—Maintenant, à genoux, chevalier!
Et tirant son épée, il l'en frappa légèrement sur les deux épaules, lui passa au cou une magnifique chaîne d'or qu'il détacha du sien, et donna l'accolade à Simon.
Lorsque Simon releva la tête, ses premiers regards se tournèrent vers la tribune où se trouvait la famille Borrekens.
Dame Thrée, absorbée par la grande scène qui se passait sous ses yeux pleins de larmes, Thrée, éperdue de joie et d'amour, tendait les bras à Simon.
Elle ne voyait pas ses deux filles, pâles, mourantes et qui défaillaient à ses côtés.

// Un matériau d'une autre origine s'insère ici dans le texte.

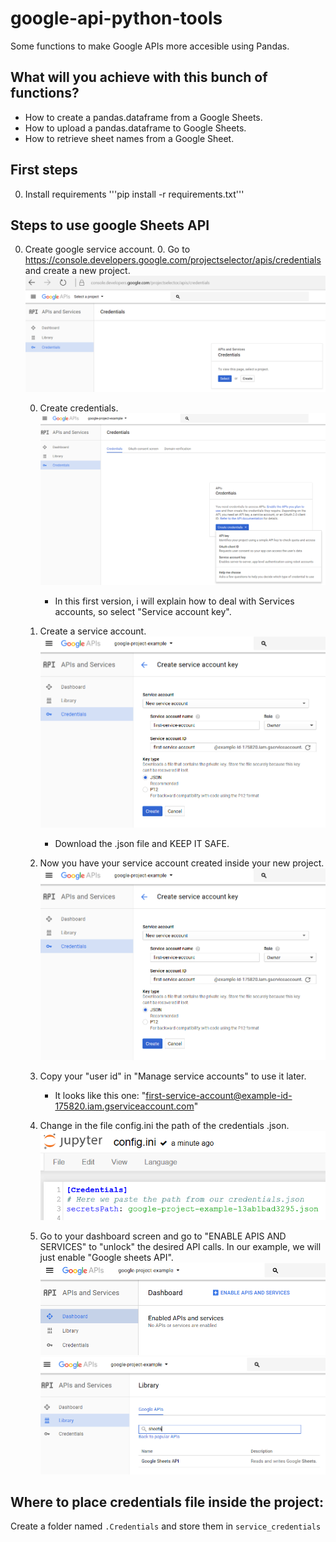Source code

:# google-api-python-tools

Some functions to make Google APIs more accesible using Pandas. 

## What will you achieve with this bunch of functions?

* How to create a pandas.dataframe from a Google Sheets.
* How to upload a pandas.dataframe to Google Sheets.
* How to retrieve sheet names from a Google Sheet.


## First steps

0. Install requirements
    '''pip install -r requirements.txt'''

## Steps to use google Sheets API

0. Create google service account.
    0. Go to https://console.developers.google.com/projectselector/apis/credentials and create a new project.
    ![Create a developers project](img/create_project.PNG)
    
    0. Create credentials.
    ![Create a developers project](img/choose_credentials.PNG)
        * In this first version, i will explain how to deal with Services accounts, so select "Service account key".
    
    0. Create a service account.
    ![Create a developers project](img/create_service_account.PNG)
        * Download the .json file and KEEP IT SAFE.
    
    0. Now you have your service account created inside your new project.
    ![Create a developers project](img/create_service_account.PNG)
    
    0. Copy your "user id" in "Manage service accounts" to use it later.
        * It looks like this one: "first-service-account@example-id-175820.iam.gserviceaccount.com"
        
    0. Change in the file config.ini the path of the credentials .json.
    ![Create a developers project](img/change_config.PNG)
    
    0. Go to your dashboard screen and go to "ENABLE APIS AND SERVICES" to "unlock" the desired API calls.
    In our example, we will just enable "Google sheets API".
    ![Create a developers project](img/enable_apis.PNG)
    ![Create a developers project](img/activate_sheets.PNG)


## Where to place credentials file inside the project:

Create a folder named `.Credentials` and store them in `service_credentials`

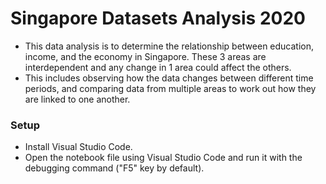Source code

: # Singapore Datasets Analysis 2020

* This data analysis is to determine the relationship between education, income, and the economy in Singapore. These 3 areas are interdependent and any change in 1 area could affect the others.
* This includes observing how the data changes between different time periods, and comparing data from multiple areas to work out how they are linked to one another.

### Setup
* Install Visual Studio Code.
* Open the notebook file using Visual Studio Code and run it with the debugging command ("F5" key by default).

Il fallut pourtant qu'elle revînt bientôt avec elles au logis. Ce que l'on ne croyait d'abord qu'une émotion passagère et bien naturelle avait pris un caractère grave. La fièvre s'était déclarée avec violence, et dans les paroles entrecoupées des pauvres enfants se montraient déjà quelques symptômes de délire.
Au milieu de la fête, Simon, prévenu par une lettre de Thrée, trouva moyen de quitter, sans être remarqué, la table du prince: ce fut au moment où le géant d'Anvers et sa femme entraient dans l'arène réservée au milieu des tables; tournant gravement leur tête de dix pieds de haut, et suivis de la baleine. Cette baleine est un monstre de carton et de toile, portée sur les roues d'un chariot recouvert de draperies qui tombent à terre. Sur le col de la baleine se tient un amour; dans son ventre se cachent une dizaine de Jonas occupés à faire mouvoir et à ne pas laisser manquer d'eau une pompe dont la lance sort par les évents du cétacé, et que dirige l'amour. De là des flots de peuple arrosés, des cris joyeux et des rires inextinguibles.

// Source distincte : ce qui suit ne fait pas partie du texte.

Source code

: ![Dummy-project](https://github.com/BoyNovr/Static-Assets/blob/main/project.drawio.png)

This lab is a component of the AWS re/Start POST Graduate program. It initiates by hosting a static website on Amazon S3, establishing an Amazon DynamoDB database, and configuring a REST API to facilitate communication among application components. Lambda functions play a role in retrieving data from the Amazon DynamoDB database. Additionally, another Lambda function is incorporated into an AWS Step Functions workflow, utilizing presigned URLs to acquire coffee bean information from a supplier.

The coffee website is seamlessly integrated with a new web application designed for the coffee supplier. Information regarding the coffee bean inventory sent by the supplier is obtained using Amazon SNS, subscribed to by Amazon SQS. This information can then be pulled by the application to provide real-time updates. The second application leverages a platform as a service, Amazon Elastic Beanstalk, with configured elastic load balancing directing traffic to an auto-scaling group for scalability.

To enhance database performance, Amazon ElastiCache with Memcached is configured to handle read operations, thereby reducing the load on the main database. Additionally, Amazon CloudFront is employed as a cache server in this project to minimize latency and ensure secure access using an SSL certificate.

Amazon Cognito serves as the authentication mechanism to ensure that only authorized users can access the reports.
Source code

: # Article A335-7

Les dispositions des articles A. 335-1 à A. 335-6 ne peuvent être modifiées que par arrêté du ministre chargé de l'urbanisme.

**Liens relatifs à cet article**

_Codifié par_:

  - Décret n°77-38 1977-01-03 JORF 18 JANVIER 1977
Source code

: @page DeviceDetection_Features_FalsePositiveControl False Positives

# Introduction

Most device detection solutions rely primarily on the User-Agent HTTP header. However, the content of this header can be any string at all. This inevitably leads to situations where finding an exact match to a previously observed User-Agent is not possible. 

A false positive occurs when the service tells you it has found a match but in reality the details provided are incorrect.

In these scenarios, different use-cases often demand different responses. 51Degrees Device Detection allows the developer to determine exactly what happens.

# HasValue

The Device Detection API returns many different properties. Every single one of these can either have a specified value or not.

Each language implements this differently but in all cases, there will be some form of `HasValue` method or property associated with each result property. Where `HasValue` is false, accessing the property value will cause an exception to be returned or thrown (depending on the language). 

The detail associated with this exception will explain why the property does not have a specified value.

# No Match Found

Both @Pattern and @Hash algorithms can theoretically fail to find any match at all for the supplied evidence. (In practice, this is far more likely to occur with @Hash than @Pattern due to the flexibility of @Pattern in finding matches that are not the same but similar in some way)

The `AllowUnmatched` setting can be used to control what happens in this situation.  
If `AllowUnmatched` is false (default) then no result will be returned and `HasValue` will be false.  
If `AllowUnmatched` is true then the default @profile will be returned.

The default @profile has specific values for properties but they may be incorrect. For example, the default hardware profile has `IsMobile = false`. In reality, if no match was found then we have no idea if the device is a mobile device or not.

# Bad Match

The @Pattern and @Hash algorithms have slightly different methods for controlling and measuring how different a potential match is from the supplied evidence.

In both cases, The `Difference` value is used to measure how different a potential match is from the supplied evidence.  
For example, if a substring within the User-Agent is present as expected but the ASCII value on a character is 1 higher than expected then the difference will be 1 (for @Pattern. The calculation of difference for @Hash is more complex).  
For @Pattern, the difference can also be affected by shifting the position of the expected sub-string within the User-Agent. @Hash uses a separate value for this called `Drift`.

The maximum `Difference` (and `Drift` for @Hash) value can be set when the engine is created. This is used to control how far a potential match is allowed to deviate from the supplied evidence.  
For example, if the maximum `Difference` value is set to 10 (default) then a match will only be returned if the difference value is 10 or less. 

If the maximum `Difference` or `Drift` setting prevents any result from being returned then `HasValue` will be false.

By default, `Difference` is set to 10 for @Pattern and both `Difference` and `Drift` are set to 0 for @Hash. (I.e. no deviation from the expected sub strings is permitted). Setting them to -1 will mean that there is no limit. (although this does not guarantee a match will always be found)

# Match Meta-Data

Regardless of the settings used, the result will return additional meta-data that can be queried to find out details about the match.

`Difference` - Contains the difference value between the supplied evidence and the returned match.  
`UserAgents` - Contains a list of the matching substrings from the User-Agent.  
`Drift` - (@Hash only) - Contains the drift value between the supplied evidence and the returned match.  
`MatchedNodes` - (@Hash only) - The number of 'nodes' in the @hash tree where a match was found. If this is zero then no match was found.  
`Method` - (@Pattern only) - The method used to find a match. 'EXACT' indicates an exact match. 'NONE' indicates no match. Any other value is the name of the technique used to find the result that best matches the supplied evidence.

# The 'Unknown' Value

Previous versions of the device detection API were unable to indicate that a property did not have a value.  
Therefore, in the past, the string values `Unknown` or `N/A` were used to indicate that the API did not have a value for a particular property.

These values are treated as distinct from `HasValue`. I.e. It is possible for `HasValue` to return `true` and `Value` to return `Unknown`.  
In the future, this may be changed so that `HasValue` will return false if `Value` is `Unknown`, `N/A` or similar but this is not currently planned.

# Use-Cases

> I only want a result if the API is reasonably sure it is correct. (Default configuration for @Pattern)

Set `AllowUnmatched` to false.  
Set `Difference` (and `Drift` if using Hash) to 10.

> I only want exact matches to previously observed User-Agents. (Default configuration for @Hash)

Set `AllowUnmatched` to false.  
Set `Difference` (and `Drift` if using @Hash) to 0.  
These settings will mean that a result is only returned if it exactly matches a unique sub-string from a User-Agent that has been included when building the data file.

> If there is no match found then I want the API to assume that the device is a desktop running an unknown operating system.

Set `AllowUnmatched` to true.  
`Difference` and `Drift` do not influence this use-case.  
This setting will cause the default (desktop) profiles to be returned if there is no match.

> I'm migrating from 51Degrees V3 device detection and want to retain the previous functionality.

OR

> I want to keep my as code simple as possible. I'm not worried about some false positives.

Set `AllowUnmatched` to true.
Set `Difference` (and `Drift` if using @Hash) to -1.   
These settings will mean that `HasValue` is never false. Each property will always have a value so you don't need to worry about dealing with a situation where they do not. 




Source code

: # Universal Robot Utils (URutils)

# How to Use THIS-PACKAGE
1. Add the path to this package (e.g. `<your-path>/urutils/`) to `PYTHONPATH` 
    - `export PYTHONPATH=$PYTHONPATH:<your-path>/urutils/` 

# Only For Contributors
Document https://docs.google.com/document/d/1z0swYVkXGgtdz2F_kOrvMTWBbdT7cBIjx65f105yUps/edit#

Disons, en terminant ce chapitre, que deux cents ans après la mort de Rubens, la ville d'Anvers élevait une statue à ce grand homme, et pour donner plus d'éclat à la solennité d'inauguration, renouvelait la fête dont Rubens avait inventé et exécuté le programme pour la joyeuse entrée du prince Ferdinand.
Cette fête n'eût point été complète sans les exhibitions naïves que nous venons de décrire; sans les géants d'Anvers, la baleine, les chaloupes et les autres accessoires de la vieille fête flamande.
Ces mannequins colossaux divertirent donc la ville à la grande satisfaction de la foule au dix-neuvième siècle, comme au dix-septième, le jour du banquet donné à la ville d'Anvers par le prince Ferdinand.